* _Exercise_
The expected answer is the set of lines in the data below between the line holding "Instruction Set Manual" and the line holding "Machine Learning Systems", inclusive, written out exactly.

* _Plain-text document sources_
_ _ _ _ _ _ _
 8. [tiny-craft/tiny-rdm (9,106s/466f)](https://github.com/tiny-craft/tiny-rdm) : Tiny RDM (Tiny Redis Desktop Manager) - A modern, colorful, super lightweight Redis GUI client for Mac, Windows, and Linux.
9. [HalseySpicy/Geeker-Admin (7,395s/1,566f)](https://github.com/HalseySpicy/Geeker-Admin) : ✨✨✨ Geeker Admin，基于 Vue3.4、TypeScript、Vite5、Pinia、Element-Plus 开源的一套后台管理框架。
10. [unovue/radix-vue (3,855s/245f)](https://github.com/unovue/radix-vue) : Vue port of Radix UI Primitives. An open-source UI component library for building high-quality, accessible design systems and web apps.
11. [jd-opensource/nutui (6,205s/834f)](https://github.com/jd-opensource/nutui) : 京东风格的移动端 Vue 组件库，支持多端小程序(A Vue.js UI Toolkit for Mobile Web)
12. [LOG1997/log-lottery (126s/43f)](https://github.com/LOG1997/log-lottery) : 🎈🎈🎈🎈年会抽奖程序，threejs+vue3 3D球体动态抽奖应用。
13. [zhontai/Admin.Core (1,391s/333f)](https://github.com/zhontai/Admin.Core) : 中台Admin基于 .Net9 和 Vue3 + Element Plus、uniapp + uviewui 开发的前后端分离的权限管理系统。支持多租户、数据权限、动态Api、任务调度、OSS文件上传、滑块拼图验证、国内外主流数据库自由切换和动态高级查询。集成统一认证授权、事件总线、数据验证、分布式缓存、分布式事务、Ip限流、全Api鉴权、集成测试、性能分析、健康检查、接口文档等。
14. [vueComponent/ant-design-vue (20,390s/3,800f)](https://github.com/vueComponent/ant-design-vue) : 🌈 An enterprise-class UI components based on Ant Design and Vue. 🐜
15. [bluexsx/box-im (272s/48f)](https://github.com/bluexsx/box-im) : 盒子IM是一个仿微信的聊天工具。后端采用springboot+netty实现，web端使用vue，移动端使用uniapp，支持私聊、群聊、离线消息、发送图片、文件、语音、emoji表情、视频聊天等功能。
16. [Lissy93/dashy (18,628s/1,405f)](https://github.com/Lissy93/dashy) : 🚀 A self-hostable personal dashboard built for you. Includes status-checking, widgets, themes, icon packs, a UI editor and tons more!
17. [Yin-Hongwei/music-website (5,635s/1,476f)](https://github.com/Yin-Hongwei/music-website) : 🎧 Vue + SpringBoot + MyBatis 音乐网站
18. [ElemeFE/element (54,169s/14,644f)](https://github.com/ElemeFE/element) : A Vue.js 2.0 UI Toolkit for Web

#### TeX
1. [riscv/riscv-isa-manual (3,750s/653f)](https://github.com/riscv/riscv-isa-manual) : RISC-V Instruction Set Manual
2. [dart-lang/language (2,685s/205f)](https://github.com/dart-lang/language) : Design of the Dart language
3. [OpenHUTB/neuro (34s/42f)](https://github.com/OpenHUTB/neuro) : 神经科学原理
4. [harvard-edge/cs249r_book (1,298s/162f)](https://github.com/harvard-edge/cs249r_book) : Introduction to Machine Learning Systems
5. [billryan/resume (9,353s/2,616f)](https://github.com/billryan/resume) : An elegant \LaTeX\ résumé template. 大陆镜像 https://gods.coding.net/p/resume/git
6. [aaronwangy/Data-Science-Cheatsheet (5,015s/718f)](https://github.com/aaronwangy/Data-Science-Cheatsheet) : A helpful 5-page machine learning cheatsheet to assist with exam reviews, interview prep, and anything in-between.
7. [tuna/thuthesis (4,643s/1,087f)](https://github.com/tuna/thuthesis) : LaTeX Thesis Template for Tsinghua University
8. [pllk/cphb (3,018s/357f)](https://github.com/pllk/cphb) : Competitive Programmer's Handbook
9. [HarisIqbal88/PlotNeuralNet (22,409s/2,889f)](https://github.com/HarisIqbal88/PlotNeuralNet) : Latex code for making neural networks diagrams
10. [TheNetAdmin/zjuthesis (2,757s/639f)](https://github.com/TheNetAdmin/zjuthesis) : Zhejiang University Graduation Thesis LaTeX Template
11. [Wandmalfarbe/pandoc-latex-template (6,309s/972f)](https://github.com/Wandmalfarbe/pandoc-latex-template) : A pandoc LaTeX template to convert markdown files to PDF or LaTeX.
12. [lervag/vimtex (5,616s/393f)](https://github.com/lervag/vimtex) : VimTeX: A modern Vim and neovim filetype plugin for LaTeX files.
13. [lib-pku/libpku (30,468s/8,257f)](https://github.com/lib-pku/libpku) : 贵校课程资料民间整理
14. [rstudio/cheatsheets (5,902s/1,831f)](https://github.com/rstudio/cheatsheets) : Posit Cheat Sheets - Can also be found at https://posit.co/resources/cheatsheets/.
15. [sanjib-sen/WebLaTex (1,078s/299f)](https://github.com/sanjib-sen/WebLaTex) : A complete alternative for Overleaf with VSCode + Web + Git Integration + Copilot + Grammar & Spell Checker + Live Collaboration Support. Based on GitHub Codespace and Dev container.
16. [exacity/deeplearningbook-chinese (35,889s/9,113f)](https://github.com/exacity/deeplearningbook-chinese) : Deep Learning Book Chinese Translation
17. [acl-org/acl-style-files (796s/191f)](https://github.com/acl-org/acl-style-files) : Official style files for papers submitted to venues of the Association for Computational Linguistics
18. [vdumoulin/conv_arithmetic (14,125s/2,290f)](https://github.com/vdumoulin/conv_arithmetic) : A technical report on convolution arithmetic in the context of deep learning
_ _ _ _ _ _ _
* _The answer_
1. [riscv/riscv-isa-manual (3,750s/653f)](https://github.com/riscv/riscv-isa-manual) : RISC-V Instruction Set Manual
2. [dart-lang/language (2,685s/205f)](https://github.com/dart-lang/language) : Design of the Dart language
3. [OpenHUTB/neuro (34s/42f)](https://github.com/OpenHUTB/neuro) : 神经科学原理
4. [harvard-edge/cs249r_book (1,298s/162f)](https://github.com/harvard-edge/cs249r_book) : Introduction to Machine Learning Systems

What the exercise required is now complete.